Hi Phil, very nice and helpful content, as always!
I have a question:
What changes hast to be done when solving an environment, where the most inportant reward comes at the end of one game, like in Lunar lander. I implemented the ppo once, but it had bad Performance on lunar lander because the timesteps taken are smaller than an episode length and so the important information is lost. I modified the algo so that it plays 2000 timesteps of complete episodes, except for the last episode of that ppo run. It then solves lunar lander but not as good as SAC with autimated temperature optimizing and 2 Q networks and no V network or TD3. I didnt expect the ppo to perform this low since this algo has such a "hype".
Do you have some thought or solutions on the problem of solving environments like lunar lander wirh PPO?
Thanks for this much awaited video! One remark: I think the buffer size should be much larger than the episode length, not the other way around. The reason is that samples within an episode are correlated and (heavily) so would be the mini batches, increasing the gradient variance.
Your argument is perfectly logical. T
I double checked the paper and it indeed says "where T is much less than the episode length". I wonder if the smoothing parameter in the advantage calculation makes a big enough difference.
@Machine Learning with Phil interesting! I think they do that (with the cut off advantage summation) since they want to learn "as soon as possible" and not wait till an episode ends. This is of course important if episodes are very long, as the case judging by the name in the "mujoco one-million-timesteps benchmark", but otherwise I don't see a big advantage.
In the smallest task they have T=128 timesteps, with correlation of course diminishing over time, and additionally they have N=8 actors in parallel and I would guess that they mix the N*T= 1024 observations from different actors for their update, greatly reducing the variance. For a non-parallel implementation with relatively short episodes, it seems less clear whether setting T below the episode length is good. By the way you are right that the GAE parameter allows looking no more than 128 steps into the future, since it makes contributions of timesteps beyond that vanishingly small
Hi Phil,
Great implementation and love your videos. Just a small detail that you would like to add is "early stopping" criteria that many research people are using while implementating PPO. Its basically says if LogP/Log P_old (which is what we compute in inner loop of learn function) has exceeded a threshold, stop the iteration. You can find it in Open AI's Spinning Up PPO docs as well.
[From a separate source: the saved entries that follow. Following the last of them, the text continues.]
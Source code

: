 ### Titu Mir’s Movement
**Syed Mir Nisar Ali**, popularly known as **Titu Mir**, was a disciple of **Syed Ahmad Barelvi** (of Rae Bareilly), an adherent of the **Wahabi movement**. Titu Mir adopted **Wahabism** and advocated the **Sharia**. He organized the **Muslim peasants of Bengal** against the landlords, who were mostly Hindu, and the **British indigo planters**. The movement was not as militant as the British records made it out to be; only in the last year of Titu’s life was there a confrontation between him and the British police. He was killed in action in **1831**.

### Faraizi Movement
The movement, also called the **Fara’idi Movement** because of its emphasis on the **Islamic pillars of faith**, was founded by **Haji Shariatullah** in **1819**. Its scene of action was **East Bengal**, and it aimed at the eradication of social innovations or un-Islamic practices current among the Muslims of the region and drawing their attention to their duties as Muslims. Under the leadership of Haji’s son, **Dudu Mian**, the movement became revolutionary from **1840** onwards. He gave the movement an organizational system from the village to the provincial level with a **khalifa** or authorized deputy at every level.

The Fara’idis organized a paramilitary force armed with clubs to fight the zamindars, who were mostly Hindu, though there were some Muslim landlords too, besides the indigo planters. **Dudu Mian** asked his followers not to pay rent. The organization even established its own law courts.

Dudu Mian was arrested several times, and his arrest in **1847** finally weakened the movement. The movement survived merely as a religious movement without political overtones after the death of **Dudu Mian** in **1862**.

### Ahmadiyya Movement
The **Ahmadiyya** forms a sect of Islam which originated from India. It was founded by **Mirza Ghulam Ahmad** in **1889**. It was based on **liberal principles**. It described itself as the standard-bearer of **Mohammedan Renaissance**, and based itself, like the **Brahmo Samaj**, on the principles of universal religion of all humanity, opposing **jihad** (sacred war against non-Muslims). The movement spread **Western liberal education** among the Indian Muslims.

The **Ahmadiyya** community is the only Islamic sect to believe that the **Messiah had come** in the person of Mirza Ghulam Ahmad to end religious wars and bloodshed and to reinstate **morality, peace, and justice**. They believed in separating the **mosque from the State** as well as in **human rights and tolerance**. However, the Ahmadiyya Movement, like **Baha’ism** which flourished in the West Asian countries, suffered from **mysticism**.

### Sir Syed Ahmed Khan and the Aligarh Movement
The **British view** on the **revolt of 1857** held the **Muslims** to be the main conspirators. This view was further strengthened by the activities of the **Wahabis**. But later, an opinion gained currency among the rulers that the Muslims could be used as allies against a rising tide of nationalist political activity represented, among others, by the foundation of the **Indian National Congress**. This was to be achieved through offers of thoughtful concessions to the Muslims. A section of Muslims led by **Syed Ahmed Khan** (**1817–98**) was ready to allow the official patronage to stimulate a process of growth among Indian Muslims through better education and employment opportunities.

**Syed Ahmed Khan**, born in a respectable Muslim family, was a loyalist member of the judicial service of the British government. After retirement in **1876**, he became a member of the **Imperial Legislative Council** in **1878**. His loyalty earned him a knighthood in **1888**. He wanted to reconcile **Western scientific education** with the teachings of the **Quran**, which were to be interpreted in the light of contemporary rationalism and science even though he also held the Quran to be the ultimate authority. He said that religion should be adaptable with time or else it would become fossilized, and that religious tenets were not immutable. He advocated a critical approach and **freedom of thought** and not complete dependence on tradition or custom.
Thanks! You have been great help in my research for converting theory to practice.
Great modification, I'll have to look into it. Thanks for the tip Ashish.
Correction its not I.S. ratio itself but approximate KL divergence that should not go beyond threshold because even with T.clip sometimes policy collapses as pointed out by lot of people.
They use -
approx_KL_div = (LogP - LogP_old).mean()
if approx_KL_div>threhold:
break
Thank you for the tutorial I had one question for some implementation I have seen , people generally use "next_state" values to calculate the advantage but here we are not taking next_state anywhere. why ?
Best Course EVER!!!
Very nice explanation of PPO. I've been working on it for about 3 weeks and still couldn't get it to work. I believe this video will help me a lot in my project on multi agent deep reinforcement learning
Comment for the algorithm and of course smashing that like button!
Damn dude, you're fast. Thanks as always.
When using the policy after training, should we sample an action from the distribution or select the action with the highest probability value?
Amazing video, I have one question though (which was probably addressed in another comment, but just to be sure):
Shouldn't each batch of data contain the steps of only 1 episode? Because they way the PPOMemory class is organized, we are storing individual steps in lists, and then picking a sequence of steps at random. But the sequence of steps we pick might belong to two different episodes, which make the calculations done in line 160 useless, as we are computing advantages for steps of different episodes.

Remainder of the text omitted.